The mosque issue has long been a sore spot in Sochi, where Muslim leaders have been pushing for a new place to worship since 1996. "I'm so tired of writing letters—whole files—it just drags on and on," a Muslim organizer told the Norwegian news organization Forum 18 in 2006. One decade after the fall of the Soviet Union, the city's Muslims were still holding religious ceremonies in cramped basements.
In a 2009 visit to Moscow's Cathedral Mosque, the nation's largest, then-President Dmitry Medvedev was asked by the head of the Russian Mufties Council if he would support a Sochi mosque project. Medvedev said yes. But in the years since, talks between Muslim leaders and the city government have largely fizzled.

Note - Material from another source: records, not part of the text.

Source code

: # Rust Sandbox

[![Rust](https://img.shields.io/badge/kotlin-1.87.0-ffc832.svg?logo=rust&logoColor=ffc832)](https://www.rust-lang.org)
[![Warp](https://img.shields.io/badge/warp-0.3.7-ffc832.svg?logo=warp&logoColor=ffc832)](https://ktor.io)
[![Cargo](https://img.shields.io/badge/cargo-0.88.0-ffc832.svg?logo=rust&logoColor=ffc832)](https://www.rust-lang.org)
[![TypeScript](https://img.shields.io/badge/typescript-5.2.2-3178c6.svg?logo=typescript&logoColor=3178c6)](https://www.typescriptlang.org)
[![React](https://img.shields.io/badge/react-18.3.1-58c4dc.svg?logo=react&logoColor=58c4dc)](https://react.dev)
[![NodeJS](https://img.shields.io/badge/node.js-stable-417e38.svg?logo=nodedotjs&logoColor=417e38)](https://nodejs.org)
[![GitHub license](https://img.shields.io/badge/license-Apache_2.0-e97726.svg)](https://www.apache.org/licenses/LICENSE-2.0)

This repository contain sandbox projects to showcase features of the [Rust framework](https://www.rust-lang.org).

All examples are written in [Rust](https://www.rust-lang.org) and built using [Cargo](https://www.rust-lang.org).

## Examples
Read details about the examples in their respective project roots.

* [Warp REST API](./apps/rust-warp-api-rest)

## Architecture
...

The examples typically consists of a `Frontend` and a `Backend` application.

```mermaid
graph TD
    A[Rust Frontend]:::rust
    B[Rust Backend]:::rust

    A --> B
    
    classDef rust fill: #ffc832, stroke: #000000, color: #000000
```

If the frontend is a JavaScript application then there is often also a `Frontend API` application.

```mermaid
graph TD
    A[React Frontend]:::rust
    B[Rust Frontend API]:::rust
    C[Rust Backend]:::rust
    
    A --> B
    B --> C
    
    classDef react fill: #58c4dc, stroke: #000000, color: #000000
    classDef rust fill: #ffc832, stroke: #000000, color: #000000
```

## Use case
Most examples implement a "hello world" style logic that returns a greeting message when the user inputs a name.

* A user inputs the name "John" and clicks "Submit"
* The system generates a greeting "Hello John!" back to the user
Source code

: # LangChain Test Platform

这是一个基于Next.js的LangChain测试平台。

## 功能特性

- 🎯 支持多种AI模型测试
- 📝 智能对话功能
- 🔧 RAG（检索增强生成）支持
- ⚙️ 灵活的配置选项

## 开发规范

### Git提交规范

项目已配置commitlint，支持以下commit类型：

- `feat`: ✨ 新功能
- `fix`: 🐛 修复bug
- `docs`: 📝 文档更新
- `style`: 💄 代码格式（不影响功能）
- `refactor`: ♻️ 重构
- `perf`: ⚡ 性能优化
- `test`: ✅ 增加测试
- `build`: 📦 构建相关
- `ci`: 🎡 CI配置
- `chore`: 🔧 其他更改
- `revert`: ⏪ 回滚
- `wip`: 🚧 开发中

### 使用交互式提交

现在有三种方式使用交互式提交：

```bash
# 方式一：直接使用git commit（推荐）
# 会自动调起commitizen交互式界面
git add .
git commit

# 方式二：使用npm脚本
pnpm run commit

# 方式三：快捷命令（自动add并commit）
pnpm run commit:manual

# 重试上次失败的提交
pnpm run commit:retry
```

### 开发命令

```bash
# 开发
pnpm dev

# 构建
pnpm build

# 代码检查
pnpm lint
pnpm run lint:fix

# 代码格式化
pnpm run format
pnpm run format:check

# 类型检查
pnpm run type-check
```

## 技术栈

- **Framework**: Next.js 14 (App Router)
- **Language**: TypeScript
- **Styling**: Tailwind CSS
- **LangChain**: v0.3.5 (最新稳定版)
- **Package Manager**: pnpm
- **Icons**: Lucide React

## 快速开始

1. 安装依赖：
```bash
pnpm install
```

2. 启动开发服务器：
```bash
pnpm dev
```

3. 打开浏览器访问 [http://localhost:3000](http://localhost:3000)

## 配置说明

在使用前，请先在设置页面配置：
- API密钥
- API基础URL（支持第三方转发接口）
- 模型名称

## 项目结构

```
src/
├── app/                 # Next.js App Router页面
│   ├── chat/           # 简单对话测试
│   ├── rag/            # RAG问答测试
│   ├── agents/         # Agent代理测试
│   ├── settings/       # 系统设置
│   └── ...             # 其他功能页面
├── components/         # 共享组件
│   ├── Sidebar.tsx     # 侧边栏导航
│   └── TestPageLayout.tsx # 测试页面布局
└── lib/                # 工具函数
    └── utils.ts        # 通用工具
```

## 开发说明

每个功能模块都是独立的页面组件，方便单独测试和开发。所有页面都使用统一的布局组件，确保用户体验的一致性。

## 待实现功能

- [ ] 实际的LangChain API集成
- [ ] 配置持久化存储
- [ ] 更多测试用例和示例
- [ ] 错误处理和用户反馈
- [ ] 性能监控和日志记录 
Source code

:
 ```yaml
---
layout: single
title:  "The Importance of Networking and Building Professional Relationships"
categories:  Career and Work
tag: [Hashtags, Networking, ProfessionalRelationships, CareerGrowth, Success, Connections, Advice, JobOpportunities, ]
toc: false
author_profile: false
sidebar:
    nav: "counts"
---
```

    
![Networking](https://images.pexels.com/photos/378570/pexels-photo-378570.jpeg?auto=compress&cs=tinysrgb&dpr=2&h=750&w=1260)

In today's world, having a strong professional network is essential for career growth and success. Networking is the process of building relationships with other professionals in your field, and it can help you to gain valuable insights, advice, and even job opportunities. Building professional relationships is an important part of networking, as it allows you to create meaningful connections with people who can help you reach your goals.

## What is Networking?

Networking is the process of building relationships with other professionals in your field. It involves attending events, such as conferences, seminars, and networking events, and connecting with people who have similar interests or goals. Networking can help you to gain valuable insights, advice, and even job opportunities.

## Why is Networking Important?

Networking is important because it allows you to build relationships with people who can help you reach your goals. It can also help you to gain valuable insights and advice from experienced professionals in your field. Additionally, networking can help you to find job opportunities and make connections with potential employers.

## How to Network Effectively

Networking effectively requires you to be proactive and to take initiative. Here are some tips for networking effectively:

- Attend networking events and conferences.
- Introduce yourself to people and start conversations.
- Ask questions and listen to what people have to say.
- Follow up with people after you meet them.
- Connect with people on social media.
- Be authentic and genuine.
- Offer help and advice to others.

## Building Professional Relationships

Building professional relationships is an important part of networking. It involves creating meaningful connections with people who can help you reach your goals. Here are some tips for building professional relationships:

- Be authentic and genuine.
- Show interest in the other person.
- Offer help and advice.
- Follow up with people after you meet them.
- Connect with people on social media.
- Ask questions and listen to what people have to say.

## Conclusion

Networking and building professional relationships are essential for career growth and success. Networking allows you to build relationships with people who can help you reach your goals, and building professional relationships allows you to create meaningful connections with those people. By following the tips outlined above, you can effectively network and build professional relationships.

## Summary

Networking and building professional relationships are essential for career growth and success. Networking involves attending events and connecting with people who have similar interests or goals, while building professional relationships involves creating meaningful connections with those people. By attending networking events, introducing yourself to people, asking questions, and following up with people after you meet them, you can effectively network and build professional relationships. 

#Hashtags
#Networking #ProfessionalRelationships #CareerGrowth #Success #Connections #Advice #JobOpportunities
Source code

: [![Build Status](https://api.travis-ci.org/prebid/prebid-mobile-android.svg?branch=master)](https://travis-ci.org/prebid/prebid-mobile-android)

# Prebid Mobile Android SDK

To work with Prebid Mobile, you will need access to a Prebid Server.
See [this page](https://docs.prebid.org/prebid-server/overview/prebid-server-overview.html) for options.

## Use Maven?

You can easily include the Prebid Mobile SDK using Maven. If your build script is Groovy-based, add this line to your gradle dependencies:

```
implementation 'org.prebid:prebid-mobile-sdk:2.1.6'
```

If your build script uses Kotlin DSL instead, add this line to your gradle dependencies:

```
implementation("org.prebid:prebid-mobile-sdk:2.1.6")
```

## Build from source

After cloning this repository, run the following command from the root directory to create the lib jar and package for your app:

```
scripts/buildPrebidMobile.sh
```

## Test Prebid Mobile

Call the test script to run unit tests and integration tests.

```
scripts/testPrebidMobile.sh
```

But city leaders, such as deputy mayor Anatoli Rykov, have argued that there's already a mosque nearby—50 miles outside the city in the mountain village of Tkhagapsh, population 180. Tkhagapsh is two and a half hours by car from downtown Sochi, and the city's brand new light rail line, hubbed at the country's newest, largest train station, doesn't go there. The mosque is a one-room wood-frame building.
In February of 2012, Sochi mayor Anatoliy Pakhomov reached an agreement with Vyalit Ilyasov, a leader of the local Muslim group Yasin, to build an Islamic cultural center with prayer rooms for men and women—but still no mosque.
The city's lack of accommodations for Muslims is in part a product of a dark regional history. The Russian government is largely deferential to Islamic customs in historically Muslim areas, but although Sochi is in the foothills of the Caucasus Mountains, a Czarist purge in the 19th century killed hundreds of thousands of ethnically Circassian Muslims and displaced many more. In the 1930s, the last surviving mosque in the region—in Tkhagapsh—was shut down.
Athletes in Sochi, at least, won't have to worry about finding a place to pray. "The Sochi 2014 Organizing committee is ensuring that prayer rooms are available for various religions during the Olympic and Paralympic Winter Games," the Sochi Olympics organizing committee said in a statement. "As with previous Games, multi-faith centers will be available in the Olympic and Paralympic villages with five separate prayer rooms in each for followers of Buddhism, Christianity, Hinduism, Islam and Judaism."
And there's a chance Sochi may yet get its mosque. In January, Askerbiy Kardanov, chairman of the spiritual administration of Muslims of Adygea and the Krasnodar Territory (which includes Sochi), told reporters that plans for the long-awaited mosque project would pick up again after the Olympics, when the city would be looking for new uses for its Olympic villages and acres of asphalt. "The first thing [is] to find a suitable place for the construction of God's house," he said, according to Caucasian Policy.
But Sochi's impasse only underscores the larger issues facing religious freedom in Russia. The mining city of Kostomuksha recently scrapped a mosque construction project, approved six years ago, due to local protests. Another approved plan, for a mosque in the steppe city of Novokuznetsk, also fell through. And as international religious freedom advocate Katrina Lantos-Swett pointed out at an event at Washington's Heritage Foundation last week, Moscow "has 2 million Muslims, but only four mosques"—a number that's not likely to change now that Mayor Sergei Sobyanin has said the city has reached its limit.
In Putin's Russia, there's at least one construction boom the government can't seem to get behind.